I included a few pics from Google Sketchup, which is what I use to design all my projects now.


----------



## challagan (Feb 7, 2006)

Wow, beautiful work and a gorgeous desk. Love it! Finish looks top notch as well!

Corey


----------



## curiousgeorge (Nov 6, 2006)

That's some fine work. It's beautiful and you should be very proud of it.


----------



## bobj3 (Jan 17, 2006)

Most excellent job rprice54

I can see you have many hours in that project and you did a great job. 

=============



rprice54 said:


> This is my first production out of my new basement shop (we moved). I couldn't do something this big with so many pieces in my old garage/shop.
> 
> It's made from solid walnut, walnut ply, and the rope on the crown is poplar- I couldn't find walnut rope. The door panels are 1/4 plywood. The 'beadboard' across the back is 1/4 ply, I routed V-grooves down it every 2".
> 
> ...


----------



## Nickbee (Nov 9, 2007)

looks great! Where did you get the solid walnut from?


----------



## DougO (Jan 4, 2006)

Beautiful job. Hope you signed & dated it, should be in the family for many years.

Doug


----------



## harrysin (Jan 15, 2007)

I've just been sat staring at each shot, when I see such a professional project like this I feel it may be time for me to find another hobby.


----------



## rprice54 (Jan 1, 2006)

I bought the walnut from a master craftsman I used to live by. He had an entire garage full of solid walnut, most in 7" widths and 8' long. I bought as much as he would sell to me. I don't think I'll be that lucky again any time soon...

It took about 6 weeks in all, most of the work being done in the last 3 when I could get some time off from work. 

It's a big piece, but breaks down nicely. The hutch is in 3 sections, the drawers and side cabinet are all separate, and the desktop is separate.

I still need to sign and date it. I have a woodburning kit, I'm trying to figure out the best way to do that, I don't have the steadiest hand for any type of text or script work. I'm also contemplating a brand from Rockler...


----------



## bobj3 (Jan 17, 2006)

Hi rprice54


I have the elec.branding iron from Rockler and it's worth the money and if you'er going to make items like this one I would suggest you get one and put it all over your projects... it didn't get the one with the date add on and I wish I did...just a small tip ...
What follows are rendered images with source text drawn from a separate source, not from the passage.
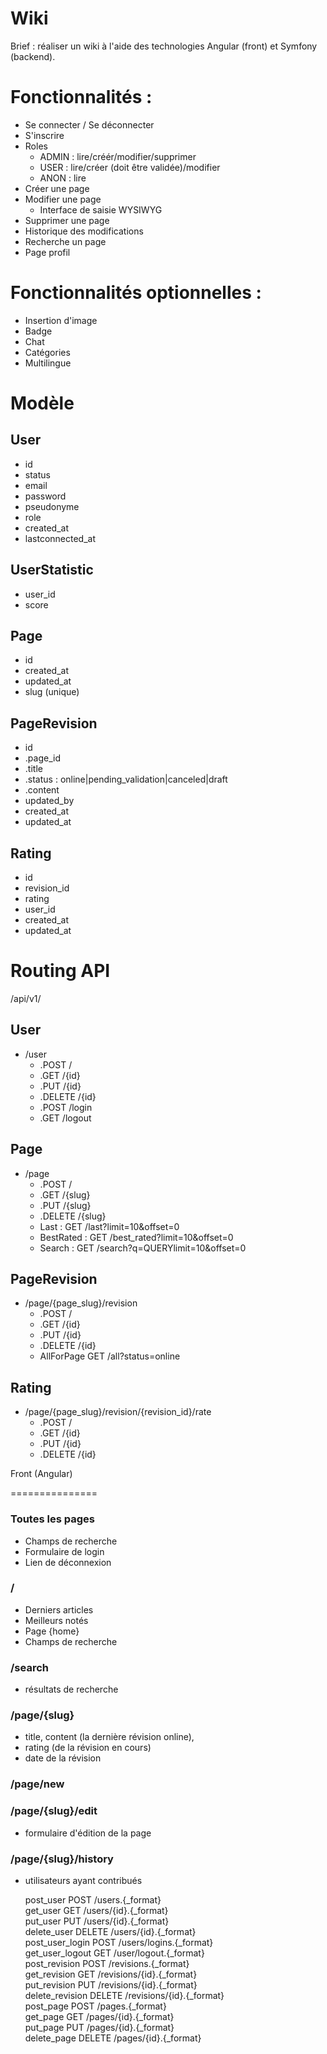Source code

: Wiki
====

Brief : réaliser un wiki à l'aide des technologies Angular (front) et Symfony (backend).

Fonctionnalités :
=================
* Se connecter / Se déconnecter
* S'inscrire 
* Roles
  * ADMIN : lire/créér/modifier/supprimer
  * USER : lire/créer (doit être validée)/modifier
  * ANON : lire
* Créer une page
* Modifier une page
  * Interface de saisie WYSIWYG
* Supprimer une page
* Historique des modifications
* Recherche un page
* Page profil

Fonctionnalités optionnelles :
==============================
* Insertion d'image
* Badge
* Chat
* Catégories
* Multilingue

Modèle
======

## User
* id
* status
* email
* password
* pseudonyme
* role
* created_at
* lastconnected_at

## UserStatistic
* user_id
* score

## Page
* id
* created_at
* updated_at
* slug (unique)

## PageRevision
* id
* .page_id
* .title
* .status : online|pending_validation|canceled|draft
* .content
* updated_by
* created_at
* updated_at

## Rating
* id
* revision_id
* rating
* user_id
* created_at
* updated_at


Routing API
===========
/api/v1/
## User
  * /user
    * .POST /
    * .GET /{id}
    * .PUT /{id}
    * .DELETE /{id}
    * .POST /login
    * .GET /logout

## Page
  * /page
    * .POST /
    * .GET /{slug}
    * .PUT /{slug}
    * .DELETE /{slug}
    * Last : GET /last?limit=10&offset=0
    * BestRated : GET /best_rated?limit=10&offset=0
    * Search : GET /search?q=QUERYlimit=10&offset=0

## PageRevision
  * /page/{page_slug}/revision
    * .POST /
    * .GET /{id}
    * .PUT /{id}
    * .DELETE /{id}
    * AllForPage GET /all?status=online

## Rating
* /page/{page_slug}/revision/{revision_id}/rate
    * .POST /
    * .GET /{id}
    * .PUT /{id}
    * .DELETE /{id}

Front (Angular)

===============

### Toutes les pages

* Champs de recherche
* Formulaire de login
* Lien de déconnexion

### /
* Derniers articles
* Meilleurs notés
* Page {home}
* Champs de recherche

### /search
* résultats de recherche

### /page/{slug}
* title, content (la dernière révision online), 
* rating (de la révision en cours)
* date de la révision

### /page/new
### /page/{slug}/edit
* formulaire d'édition de la page

### /page/{slug}/history
* utilisateurs ayant contribués




  post_user           POST       /users.{_format}                   
  get_user            GET        /users/{id}.{_format}              
  put_user            PUT        /users/{id}.{_format}              
  delete_user         DELETE     /users/{id}.{_format}              
  post_user_login     POST       /users/logins.{_format}            
  get_user_logout     GET        /user/logout.{_format}             
  post_revision       POST       /revisions.{_format}               
  get_revision        GET        /revisions/{id}.{_format}          
  put_revision        PUT        /revisions/{id}.{_format}          
  delete_revision     DELETE     /revisions/{id}.{_format}          
  post_page           POST       /pages.{_format}                   
  get_page            GET        /pages/{id}.{_format}              
  put_page            PUT        /pages/{id}.{_format}              
  delete_page         DELETE     /pages/{id}.{_format}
I would suggest the stamp you get have the "" Date __/__/_____ "" this will cut down the cost...a 20/20 hind site thing on my part ...  


==============


----------



## Hamlin (Dec 25, 2005)

Rprice, you did a wonderful job on that desk. :sold:


----------



## Router is still my name (May 3, 2006)

TWITA - Perfect :sold:


----------



## vapochilled (May 2, 2007)

WOW! What an heirloom piece
Seems a shame to put anything on it at all


----------



## rprice54 (Jan 1, 2006)

thanks for the kind words.


----------



## Joe Lyddon (Sep 11, 2004)

rprice54 said:


> This is my first production out of my new basement shop (we moved). I couldn't do something this big with so many pieces in my old garage/shop.
> 
> It's made from solid walnut, walnut ply, and the rope on the crown is poplar- I couldn't find walnut rope. The door panels are 1/4 plywood. The 'beadboard' across the back is 1/4 ply, I routed V-grooves down it every 2".
> 
> ...


*An ABSOLUTELY BEAUTIFUL PIECE! Well designed and finished.*

Thank you for showing...

I noticed where the wires ended up, which got me to thinking of this:
A small & short shelf just below the Top along the back... Say a 1 x 6 about 6" down from the top... Would provide an out-of-sight shelf for wires, etc.

*Very NICE!!*


----------



## rprice54 (Jan 1, 2006)

funny you mentioned it. I installed just that last week. I actually ended up using the 3 drawers on the left for PC stuff. The printer is on the bottom (designed that way) the power brick and cables in the middle, and the USB connections in the top. The shelf holds the wireless router and the DSL router, they generate a lot of heat, and I didn't think leaving them in a closed drawer was the best idea. So the only cables coming out of the desktop are the power cable for the PC and one USB cable. We also have added a lamp and phone as well, so two more power cables.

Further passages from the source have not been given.